(Saved data entries)
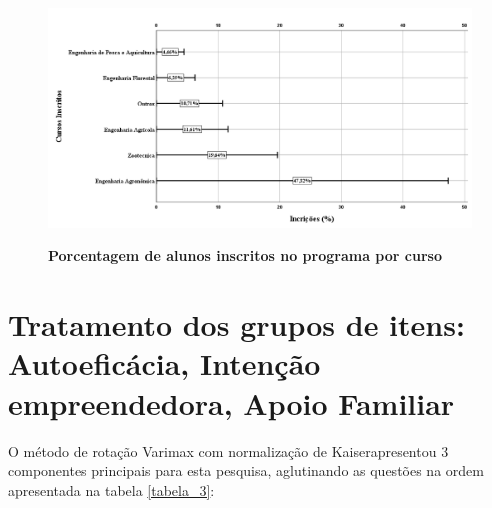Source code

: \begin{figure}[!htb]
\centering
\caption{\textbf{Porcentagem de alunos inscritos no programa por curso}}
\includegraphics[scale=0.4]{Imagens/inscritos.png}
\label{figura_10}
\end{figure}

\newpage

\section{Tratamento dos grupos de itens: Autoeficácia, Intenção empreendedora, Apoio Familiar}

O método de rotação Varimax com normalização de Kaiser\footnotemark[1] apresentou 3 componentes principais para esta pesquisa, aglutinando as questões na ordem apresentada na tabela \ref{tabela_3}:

### Assigned task
Using the records above, gather all lines where the string "inscritos" is present.

### Result
\caption{\textbf{Porcentagem de alunos inscritos no programa por curso}}
\includegraphics[scale=0.4]{Imagens/inscritos.png}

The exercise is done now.